- **Problem**:
Each line below with the string "until" should be copied.

========

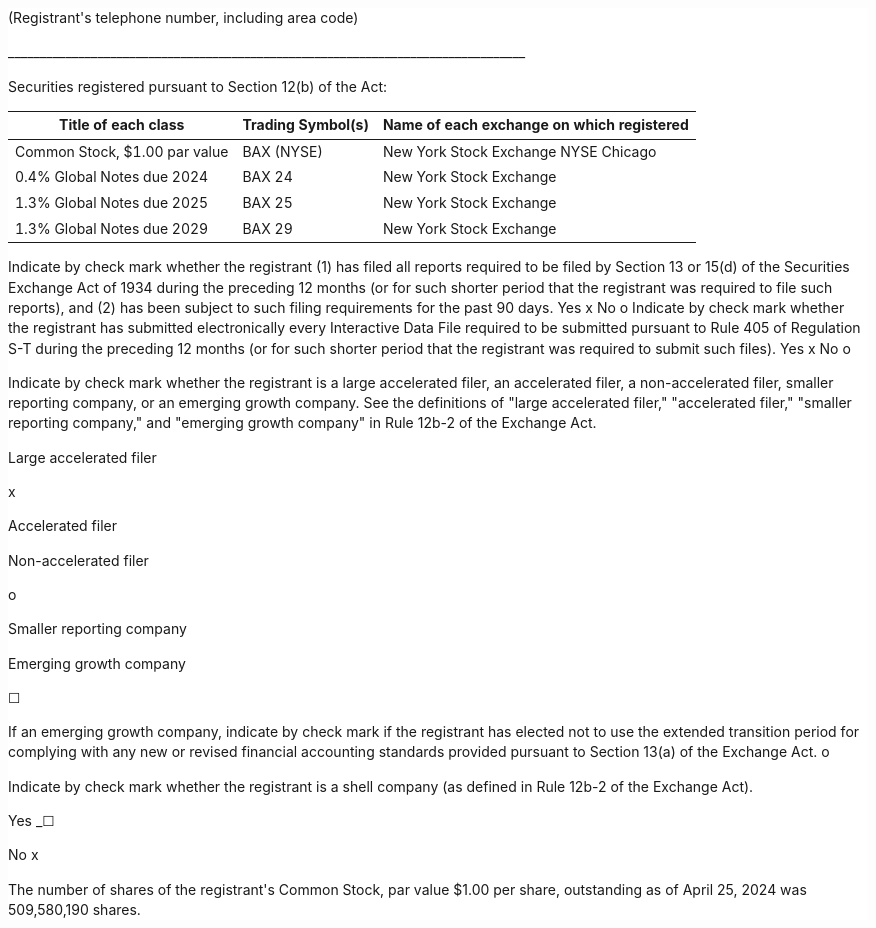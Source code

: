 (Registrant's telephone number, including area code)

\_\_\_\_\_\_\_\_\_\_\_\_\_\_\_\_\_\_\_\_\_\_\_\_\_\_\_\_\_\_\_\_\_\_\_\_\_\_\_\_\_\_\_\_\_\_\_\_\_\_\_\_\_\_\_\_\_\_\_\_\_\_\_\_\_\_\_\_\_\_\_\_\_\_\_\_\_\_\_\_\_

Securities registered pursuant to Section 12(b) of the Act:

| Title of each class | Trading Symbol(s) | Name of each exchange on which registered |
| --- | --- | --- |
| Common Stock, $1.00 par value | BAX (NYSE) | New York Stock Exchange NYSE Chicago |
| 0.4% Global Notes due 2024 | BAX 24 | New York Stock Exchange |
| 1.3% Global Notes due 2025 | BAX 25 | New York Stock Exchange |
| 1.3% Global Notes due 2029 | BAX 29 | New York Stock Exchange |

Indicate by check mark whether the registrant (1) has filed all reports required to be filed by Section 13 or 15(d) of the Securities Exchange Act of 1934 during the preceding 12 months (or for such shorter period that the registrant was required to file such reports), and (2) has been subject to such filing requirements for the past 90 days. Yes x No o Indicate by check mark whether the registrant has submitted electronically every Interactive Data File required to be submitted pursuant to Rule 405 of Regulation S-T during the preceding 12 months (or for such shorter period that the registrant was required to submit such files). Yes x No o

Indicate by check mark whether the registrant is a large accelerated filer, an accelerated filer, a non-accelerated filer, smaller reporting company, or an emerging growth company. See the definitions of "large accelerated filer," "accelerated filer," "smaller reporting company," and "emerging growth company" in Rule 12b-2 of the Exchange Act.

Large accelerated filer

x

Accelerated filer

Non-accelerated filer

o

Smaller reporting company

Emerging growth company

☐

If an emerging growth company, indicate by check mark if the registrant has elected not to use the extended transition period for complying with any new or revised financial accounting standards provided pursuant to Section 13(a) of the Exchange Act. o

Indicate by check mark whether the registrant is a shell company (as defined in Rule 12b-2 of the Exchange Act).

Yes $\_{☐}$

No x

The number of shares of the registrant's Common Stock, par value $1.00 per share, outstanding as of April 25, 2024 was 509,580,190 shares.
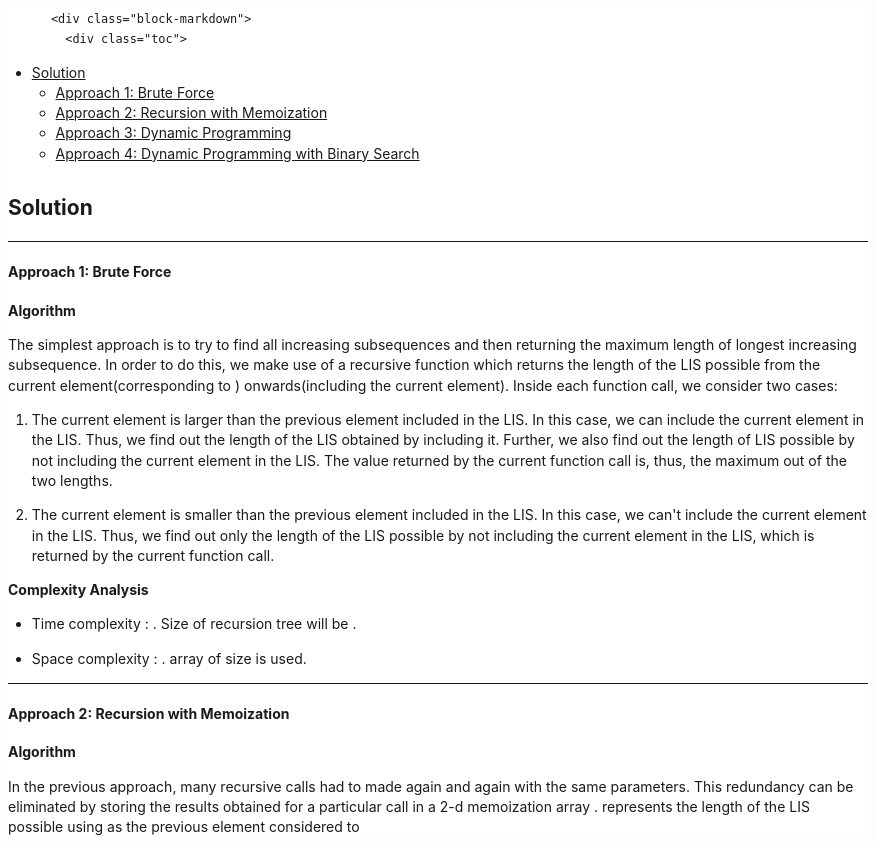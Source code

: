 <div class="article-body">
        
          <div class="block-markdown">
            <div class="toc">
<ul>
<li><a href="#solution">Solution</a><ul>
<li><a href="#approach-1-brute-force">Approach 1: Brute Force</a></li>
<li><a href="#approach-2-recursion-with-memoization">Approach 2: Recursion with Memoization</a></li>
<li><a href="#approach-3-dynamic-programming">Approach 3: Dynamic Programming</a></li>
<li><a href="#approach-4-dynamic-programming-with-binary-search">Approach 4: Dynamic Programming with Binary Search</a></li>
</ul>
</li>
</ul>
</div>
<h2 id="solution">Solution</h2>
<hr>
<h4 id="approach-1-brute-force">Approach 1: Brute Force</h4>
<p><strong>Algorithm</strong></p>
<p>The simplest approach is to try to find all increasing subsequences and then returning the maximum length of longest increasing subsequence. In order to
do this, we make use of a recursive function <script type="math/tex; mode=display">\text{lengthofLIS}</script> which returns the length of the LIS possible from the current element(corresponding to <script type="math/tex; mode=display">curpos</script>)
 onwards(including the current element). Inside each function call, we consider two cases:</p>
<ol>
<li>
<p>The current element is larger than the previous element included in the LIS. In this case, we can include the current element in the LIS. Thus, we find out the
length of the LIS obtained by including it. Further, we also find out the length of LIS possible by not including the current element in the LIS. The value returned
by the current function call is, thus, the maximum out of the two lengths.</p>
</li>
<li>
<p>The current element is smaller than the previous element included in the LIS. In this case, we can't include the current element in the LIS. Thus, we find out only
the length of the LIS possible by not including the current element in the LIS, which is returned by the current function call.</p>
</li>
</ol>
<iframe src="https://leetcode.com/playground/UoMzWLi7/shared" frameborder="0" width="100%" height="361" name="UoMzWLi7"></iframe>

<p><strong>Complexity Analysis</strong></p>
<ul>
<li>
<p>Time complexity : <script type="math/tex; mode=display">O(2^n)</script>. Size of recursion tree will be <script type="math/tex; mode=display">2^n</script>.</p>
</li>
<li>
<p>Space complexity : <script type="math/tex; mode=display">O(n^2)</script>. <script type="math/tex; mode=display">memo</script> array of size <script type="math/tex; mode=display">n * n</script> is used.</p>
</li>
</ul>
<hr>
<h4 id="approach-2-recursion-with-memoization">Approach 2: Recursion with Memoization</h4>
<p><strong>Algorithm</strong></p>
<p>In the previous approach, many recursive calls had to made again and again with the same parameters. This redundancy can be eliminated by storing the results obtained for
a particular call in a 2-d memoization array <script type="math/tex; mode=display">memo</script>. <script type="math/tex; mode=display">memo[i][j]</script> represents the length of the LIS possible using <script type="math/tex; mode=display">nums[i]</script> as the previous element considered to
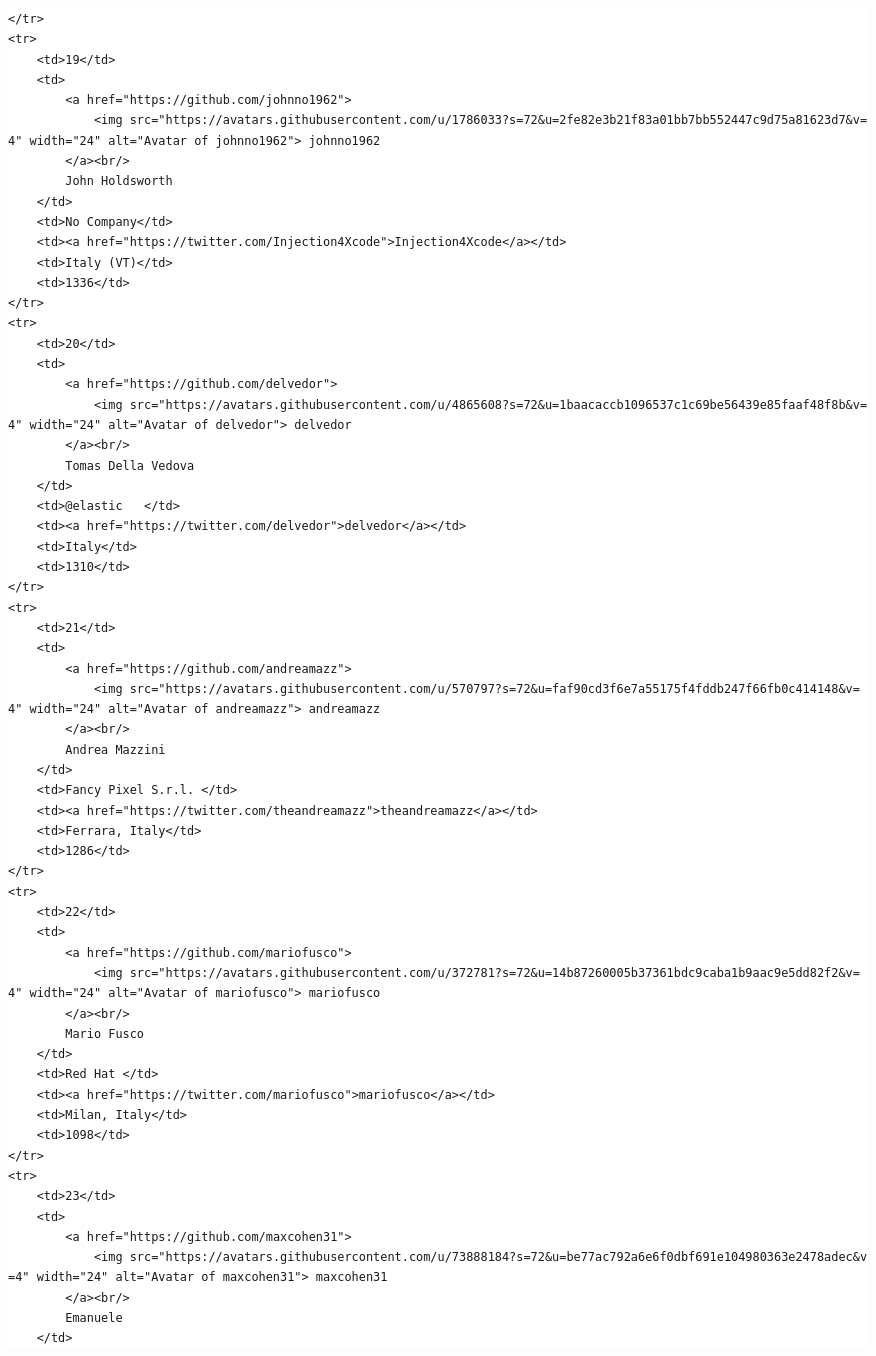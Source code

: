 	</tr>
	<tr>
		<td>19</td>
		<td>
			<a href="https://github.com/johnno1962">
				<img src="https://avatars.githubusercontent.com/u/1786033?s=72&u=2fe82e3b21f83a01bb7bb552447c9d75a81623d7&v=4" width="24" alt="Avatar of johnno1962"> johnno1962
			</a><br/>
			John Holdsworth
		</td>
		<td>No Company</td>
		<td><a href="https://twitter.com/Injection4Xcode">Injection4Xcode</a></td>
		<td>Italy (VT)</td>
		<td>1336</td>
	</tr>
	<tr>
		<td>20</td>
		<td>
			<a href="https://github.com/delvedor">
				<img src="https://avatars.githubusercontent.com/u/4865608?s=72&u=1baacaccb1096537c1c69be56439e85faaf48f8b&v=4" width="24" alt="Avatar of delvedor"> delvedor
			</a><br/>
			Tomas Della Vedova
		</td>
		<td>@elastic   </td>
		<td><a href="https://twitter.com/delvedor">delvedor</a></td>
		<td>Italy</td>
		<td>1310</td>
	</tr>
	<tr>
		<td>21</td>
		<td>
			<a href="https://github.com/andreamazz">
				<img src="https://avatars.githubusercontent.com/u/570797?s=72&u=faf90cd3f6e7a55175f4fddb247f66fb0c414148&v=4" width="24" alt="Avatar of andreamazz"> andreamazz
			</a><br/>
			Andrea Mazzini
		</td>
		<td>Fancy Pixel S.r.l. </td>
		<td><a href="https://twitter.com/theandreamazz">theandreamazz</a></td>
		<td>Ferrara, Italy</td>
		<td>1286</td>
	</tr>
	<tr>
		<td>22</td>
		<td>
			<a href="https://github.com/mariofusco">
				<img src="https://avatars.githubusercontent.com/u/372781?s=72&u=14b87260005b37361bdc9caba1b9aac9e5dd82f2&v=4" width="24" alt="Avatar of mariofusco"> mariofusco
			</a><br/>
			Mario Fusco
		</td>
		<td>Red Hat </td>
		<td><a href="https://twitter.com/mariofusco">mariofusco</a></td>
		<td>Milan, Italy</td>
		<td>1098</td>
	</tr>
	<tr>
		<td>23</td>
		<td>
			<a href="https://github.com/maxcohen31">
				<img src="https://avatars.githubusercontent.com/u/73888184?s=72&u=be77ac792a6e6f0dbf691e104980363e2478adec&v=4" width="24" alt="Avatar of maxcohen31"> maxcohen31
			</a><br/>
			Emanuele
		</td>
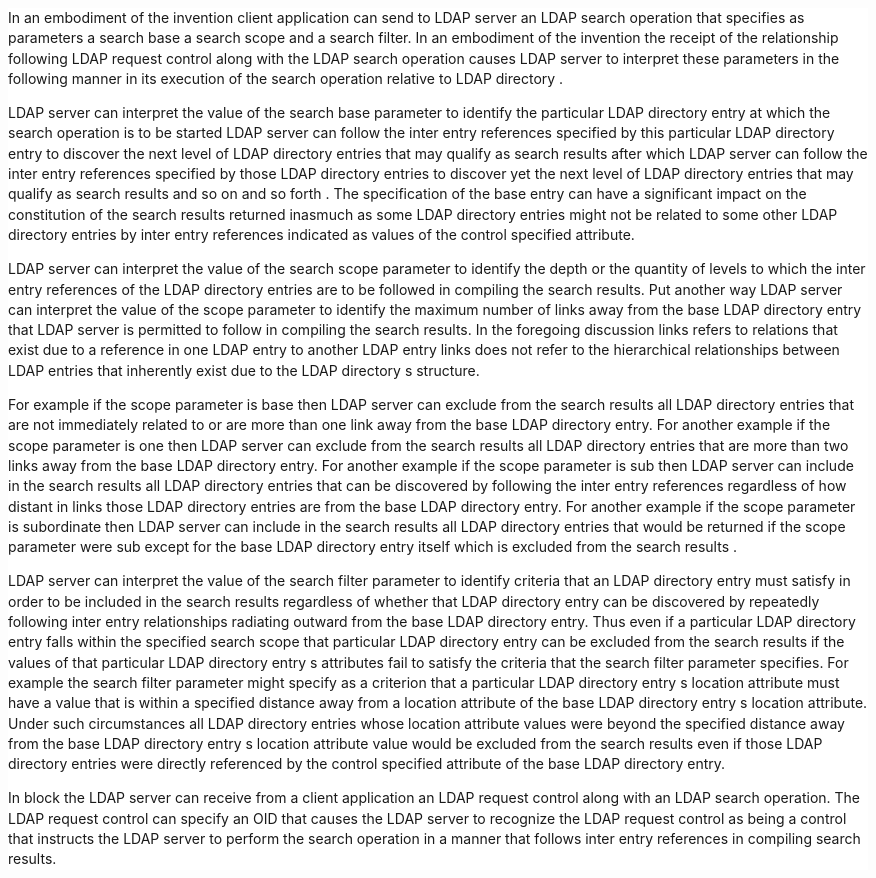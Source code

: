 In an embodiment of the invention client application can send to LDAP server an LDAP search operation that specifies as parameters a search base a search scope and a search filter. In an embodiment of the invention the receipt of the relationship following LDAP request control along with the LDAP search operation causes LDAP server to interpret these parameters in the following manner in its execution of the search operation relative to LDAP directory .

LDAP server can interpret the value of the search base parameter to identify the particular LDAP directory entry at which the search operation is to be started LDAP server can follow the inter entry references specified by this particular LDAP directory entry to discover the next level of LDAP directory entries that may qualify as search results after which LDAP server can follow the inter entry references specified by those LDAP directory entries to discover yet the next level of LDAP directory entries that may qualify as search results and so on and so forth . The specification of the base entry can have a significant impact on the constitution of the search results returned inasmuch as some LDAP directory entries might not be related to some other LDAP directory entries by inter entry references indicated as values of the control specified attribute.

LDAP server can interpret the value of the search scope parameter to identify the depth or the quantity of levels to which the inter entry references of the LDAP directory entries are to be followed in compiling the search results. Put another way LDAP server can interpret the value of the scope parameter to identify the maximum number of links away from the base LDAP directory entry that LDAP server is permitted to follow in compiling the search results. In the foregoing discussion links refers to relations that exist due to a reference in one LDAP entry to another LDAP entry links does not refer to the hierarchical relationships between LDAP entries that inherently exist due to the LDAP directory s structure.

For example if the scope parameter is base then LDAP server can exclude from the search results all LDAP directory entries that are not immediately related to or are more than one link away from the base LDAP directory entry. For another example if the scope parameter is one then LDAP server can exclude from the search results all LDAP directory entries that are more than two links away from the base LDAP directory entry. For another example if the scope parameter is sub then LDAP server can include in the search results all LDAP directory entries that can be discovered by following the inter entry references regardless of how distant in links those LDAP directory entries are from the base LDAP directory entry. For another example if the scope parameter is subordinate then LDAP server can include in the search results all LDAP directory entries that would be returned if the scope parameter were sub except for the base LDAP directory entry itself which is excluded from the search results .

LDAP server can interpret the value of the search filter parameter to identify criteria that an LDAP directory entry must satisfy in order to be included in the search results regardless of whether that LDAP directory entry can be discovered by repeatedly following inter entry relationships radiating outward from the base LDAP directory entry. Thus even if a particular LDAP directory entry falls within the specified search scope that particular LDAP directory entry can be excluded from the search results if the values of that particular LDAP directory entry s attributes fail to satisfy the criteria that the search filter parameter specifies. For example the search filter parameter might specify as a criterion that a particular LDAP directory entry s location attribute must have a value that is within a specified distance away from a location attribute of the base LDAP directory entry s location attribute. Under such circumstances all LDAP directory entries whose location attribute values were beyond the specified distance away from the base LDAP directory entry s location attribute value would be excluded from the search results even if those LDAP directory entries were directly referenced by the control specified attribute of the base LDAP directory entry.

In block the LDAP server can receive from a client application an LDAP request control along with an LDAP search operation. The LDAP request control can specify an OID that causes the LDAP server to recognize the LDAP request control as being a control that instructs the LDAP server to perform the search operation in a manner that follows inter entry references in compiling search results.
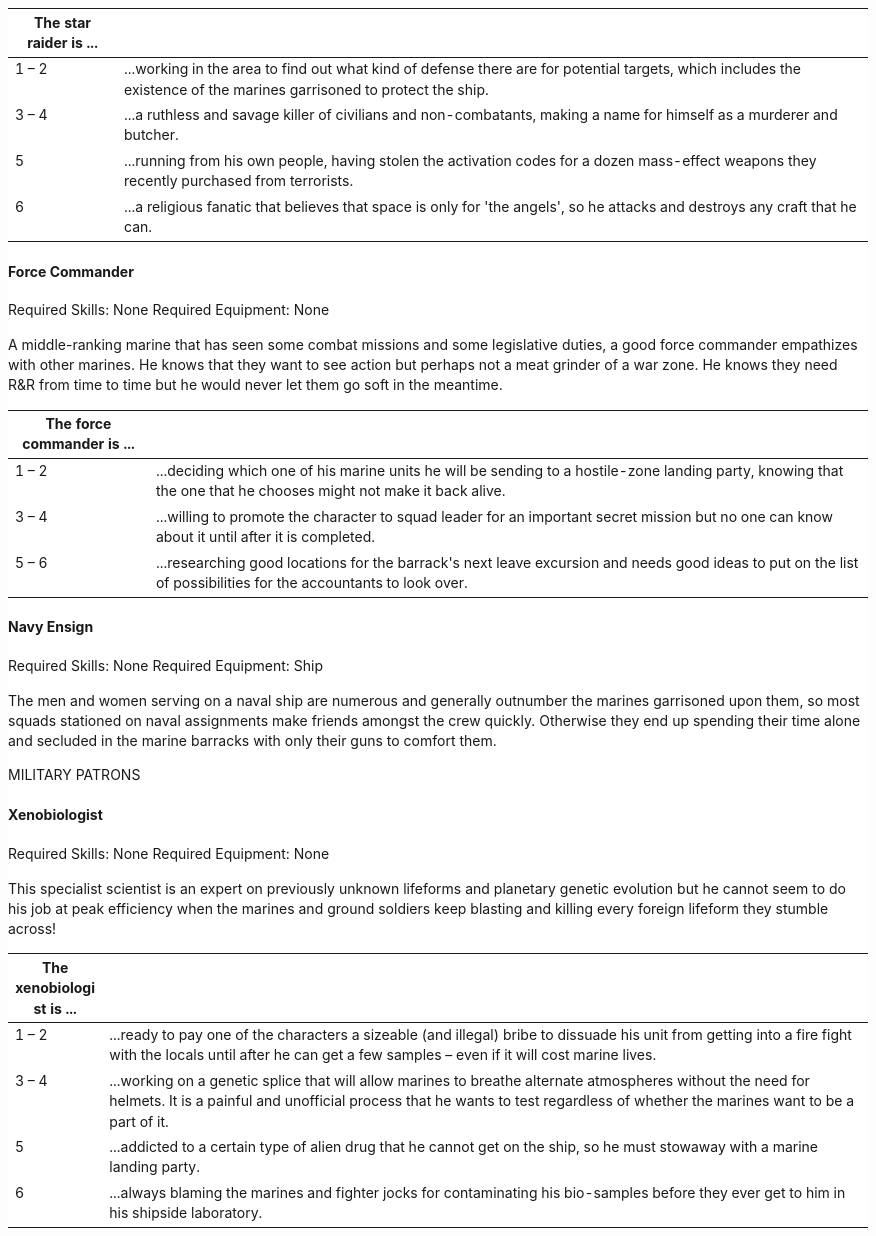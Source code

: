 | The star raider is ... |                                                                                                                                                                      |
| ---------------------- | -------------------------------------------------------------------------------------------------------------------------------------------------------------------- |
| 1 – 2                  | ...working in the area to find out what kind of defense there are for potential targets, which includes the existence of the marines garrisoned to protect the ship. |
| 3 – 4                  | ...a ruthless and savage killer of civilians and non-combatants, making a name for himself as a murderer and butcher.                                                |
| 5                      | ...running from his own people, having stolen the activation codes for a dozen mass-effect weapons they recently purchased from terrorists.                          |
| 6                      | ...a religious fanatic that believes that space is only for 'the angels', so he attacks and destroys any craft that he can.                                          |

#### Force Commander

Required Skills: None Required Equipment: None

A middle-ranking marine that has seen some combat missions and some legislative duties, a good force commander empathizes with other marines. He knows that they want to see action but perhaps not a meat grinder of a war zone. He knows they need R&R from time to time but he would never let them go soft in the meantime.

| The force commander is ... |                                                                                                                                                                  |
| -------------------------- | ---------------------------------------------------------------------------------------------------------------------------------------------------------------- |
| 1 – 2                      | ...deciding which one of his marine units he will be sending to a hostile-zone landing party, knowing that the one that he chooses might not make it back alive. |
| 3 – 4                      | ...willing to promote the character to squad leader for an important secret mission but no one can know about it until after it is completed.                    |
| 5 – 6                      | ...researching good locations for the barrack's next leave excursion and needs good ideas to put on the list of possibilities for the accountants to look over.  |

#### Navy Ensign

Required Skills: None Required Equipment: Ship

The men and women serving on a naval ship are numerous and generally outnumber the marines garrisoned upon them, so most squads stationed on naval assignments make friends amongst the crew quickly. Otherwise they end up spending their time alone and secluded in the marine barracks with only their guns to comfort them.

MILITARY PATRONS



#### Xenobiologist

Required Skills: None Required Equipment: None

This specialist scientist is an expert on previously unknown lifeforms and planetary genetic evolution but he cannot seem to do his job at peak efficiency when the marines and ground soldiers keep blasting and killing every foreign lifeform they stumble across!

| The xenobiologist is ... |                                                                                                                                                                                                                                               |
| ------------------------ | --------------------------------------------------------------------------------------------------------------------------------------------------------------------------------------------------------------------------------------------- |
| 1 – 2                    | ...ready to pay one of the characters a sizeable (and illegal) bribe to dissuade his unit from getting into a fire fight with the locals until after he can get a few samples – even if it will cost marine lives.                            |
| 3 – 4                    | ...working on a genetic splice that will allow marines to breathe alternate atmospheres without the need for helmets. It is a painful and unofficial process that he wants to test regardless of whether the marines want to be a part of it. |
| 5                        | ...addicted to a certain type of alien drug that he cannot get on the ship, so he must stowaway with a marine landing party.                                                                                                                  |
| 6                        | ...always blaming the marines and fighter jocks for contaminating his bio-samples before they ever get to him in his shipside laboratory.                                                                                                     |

========

- **Solution to the exercise**:
| 3 – 4                      | ...willing to promote the character to squad leader for an important secret mission but no one can know about it until after it is completed.                    |
| 1 – 2                    | ...ready to pay one of the characters a sizeable (and illegal) bribe to dissuade his unit from getting into a fire fight with the locals until after he can get a few samples – even if it will cost marine lives.                            |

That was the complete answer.